Now this is a typical example of a camera raw file as it is straight out of camera. You can see that the image is rather flat with no contrast and there are some issues that need to be addressed in the editing process.

A scene like this can be difficult to shoot as the clouds bounce around bright light at times with the sun popping in and out from behind them. Couple that with it being Winter and the snow being really reflective and you have a pretty tricky exposure situation on your hands.

My Histogram is actually looking really good as the image was exposed to the right just before the highlights would be blown out. This is good as we can pull those highlights in during the editing process without messing up the shadows or making the image to dark. The issues I need to address are easily fixed but do require some time….

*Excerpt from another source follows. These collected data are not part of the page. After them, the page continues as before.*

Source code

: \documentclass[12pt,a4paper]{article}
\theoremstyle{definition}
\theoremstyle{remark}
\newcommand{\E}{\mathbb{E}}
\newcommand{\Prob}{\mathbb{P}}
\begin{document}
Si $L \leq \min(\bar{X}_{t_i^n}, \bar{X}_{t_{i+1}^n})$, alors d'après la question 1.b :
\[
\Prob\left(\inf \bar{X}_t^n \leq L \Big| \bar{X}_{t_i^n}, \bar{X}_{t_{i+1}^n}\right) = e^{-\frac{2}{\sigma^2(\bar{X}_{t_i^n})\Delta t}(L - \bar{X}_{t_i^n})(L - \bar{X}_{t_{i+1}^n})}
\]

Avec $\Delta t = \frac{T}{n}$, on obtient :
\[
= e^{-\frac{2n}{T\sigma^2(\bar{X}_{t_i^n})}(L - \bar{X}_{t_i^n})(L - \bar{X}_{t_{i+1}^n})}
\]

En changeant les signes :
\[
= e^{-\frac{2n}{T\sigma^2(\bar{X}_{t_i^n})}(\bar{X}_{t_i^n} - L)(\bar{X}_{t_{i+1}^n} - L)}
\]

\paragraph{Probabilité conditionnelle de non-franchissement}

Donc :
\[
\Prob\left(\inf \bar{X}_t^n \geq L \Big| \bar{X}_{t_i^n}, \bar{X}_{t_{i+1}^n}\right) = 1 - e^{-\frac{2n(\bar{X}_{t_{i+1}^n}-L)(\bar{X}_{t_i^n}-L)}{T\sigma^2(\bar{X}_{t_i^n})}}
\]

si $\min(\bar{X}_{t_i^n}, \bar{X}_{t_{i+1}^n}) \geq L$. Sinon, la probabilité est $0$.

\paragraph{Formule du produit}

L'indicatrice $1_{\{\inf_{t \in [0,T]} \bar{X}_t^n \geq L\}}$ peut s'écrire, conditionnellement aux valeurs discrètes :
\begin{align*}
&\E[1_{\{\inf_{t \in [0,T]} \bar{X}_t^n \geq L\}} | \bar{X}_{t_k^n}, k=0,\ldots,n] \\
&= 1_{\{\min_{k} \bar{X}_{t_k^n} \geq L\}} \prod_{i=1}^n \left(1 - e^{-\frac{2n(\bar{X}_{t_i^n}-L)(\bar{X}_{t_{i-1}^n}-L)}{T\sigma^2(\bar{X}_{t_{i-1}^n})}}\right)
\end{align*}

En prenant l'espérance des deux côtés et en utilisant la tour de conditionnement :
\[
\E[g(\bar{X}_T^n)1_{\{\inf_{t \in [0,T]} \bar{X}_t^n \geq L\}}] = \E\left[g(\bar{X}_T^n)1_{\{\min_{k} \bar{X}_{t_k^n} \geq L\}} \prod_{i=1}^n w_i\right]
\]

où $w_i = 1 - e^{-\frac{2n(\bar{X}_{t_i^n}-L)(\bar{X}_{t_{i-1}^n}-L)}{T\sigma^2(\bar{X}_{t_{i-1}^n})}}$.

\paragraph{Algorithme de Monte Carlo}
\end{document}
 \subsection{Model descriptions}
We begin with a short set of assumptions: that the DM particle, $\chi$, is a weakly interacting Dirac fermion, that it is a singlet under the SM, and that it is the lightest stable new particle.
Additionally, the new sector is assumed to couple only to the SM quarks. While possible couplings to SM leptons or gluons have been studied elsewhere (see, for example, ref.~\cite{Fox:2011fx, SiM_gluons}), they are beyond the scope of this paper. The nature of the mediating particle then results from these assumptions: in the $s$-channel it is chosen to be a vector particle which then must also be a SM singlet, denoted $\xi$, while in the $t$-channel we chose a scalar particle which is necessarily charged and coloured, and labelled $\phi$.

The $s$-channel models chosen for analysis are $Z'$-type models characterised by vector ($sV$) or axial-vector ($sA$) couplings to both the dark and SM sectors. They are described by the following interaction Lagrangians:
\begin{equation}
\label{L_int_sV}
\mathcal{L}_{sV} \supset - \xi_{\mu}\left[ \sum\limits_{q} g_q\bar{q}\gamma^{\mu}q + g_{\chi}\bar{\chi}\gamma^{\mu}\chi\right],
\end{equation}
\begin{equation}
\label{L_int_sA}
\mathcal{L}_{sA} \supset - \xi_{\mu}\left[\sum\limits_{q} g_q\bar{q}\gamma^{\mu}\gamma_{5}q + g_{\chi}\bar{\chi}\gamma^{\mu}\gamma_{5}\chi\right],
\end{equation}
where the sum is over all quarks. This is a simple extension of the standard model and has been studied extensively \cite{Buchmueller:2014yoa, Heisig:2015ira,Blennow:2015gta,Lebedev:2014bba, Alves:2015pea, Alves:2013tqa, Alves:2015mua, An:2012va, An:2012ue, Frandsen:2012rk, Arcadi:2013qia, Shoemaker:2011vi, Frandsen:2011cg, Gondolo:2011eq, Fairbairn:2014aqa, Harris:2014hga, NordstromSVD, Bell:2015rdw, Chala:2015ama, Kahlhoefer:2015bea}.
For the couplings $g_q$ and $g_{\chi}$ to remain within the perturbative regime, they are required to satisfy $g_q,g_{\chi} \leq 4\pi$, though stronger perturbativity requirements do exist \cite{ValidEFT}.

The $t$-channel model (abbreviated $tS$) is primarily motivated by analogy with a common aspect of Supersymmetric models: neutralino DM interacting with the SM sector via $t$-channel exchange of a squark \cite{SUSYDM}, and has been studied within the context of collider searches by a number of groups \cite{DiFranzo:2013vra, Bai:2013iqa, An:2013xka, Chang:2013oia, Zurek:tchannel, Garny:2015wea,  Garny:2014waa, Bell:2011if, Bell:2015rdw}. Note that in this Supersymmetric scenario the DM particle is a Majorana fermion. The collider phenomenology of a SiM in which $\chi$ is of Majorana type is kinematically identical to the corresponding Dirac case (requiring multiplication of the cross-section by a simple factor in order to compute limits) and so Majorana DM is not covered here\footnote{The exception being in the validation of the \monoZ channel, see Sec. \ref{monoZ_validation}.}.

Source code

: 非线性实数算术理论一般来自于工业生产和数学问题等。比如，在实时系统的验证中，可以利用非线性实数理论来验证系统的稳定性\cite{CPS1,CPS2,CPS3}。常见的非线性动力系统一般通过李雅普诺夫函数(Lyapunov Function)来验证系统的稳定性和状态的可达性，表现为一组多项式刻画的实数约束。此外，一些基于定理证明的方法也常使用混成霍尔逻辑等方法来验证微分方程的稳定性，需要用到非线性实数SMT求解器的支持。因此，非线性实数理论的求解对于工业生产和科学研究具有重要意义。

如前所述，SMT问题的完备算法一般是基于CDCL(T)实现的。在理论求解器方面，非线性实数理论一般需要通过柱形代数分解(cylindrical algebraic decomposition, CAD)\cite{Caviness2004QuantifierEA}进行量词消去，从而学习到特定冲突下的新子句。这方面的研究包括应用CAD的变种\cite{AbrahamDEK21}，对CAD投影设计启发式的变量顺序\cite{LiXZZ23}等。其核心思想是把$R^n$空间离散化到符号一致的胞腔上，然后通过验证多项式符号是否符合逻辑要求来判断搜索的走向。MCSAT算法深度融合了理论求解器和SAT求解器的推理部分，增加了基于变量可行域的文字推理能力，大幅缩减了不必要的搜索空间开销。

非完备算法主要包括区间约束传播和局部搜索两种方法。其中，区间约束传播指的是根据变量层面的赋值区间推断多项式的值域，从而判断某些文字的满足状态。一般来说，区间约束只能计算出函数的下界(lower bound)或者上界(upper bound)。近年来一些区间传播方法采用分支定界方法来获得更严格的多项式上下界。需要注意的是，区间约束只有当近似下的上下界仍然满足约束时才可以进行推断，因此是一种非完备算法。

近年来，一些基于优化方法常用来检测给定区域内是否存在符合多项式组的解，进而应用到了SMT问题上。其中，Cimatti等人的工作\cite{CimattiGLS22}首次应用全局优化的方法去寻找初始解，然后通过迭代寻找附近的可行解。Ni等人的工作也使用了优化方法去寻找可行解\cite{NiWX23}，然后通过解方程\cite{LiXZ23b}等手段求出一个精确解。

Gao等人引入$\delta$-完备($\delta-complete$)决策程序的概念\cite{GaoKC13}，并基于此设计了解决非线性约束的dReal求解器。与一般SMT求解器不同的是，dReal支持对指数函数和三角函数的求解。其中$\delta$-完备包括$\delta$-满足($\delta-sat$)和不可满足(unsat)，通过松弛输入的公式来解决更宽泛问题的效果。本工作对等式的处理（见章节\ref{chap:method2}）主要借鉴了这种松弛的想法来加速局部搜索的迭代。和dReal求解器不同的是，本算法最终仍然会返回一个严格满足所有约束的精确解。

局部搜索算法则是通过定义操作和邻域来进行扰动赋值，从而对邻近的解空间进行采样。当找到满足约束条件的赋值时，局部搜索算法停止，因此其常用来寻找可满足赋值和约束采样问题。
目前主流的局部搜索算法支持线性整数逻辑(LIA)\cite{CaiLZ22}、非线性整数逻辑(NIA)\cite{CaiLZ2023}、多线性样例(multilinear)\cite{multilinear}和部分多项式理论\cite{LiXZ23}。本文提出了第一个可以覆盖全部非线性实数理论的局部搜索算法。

  1. The upper portion of the image with the clouds – It’s a little too bright at the top and you can’t really see a lot of the darker shadows in the clouds, Those highlights wash everything out and there isn’t much detail. The blue is washed out a bit as well even though when I shot this it was much closer to what the finished image looked like….That’s the trick really. Making our image look dynamic and just as we shot it without going overboard with out edits.
  2. The Mount Mansfield range in the middle ground – There are nice highlights there but it’s the shadows that are somewhat washed out due to some haze and the fact that in the image it’s snowing on Mount Mansfield itself as I was shooting. It’s really not bad but it just needs some work to make the image more appealing.
  3. The band of trees and forest below the mountain – Again this area is flat and has no contrast. The clouds were casting some interesting shadows in this area and it just isn’t dynamic enough for me. I need to add some contrast and depth to this area as the foreground draws you in and leads you through the trees and to the mountain beyond.
  4. The foreground – This area here is ok but it just needs to be brightened up with some contrast added.  All of the grass sticking out of the snow gets washed out in all of that white so I also would like to see some contrast here as well.

The graduated filter and adjustment brush tools

So we have our camera raw file and I am feeling pretty good about it but I know that this image can be so much better. The main tools that did the heavy lifting on this image were the graduated filter tool and the adjustment brush tool. Both of these tools are great as you can target them to specific areas and use them multiple times within one image.

The graduated filter tool is very handy for corrections because unlike a traditional filter You can spin the tool 360 degrees making it more versatile for correcting landscapes. Manual filters and their holders are a bit more cumbersome in the field so I use them to get my images as close as I can then do more detailed corrections with the graduated density tool.

The other great thing about the tool is that you can use them multiple times in an image where this is not possible manually so it opens up some more opportunities in images that otherwise might not make the cut. I use them quite liberally because I can use one for a clarity adjustment in one area of the image but I can also use one to enhance color in the sky of a sunrise or sunset.

You can selectively use them for different edits just like you ca with the adjustment brush…..While the graduated density tool is used for more broad edits over bigger portions of the image you can use the adjustment brush for more targeted, precise adjustments in select areas to really build on your vision for the final, corrected image.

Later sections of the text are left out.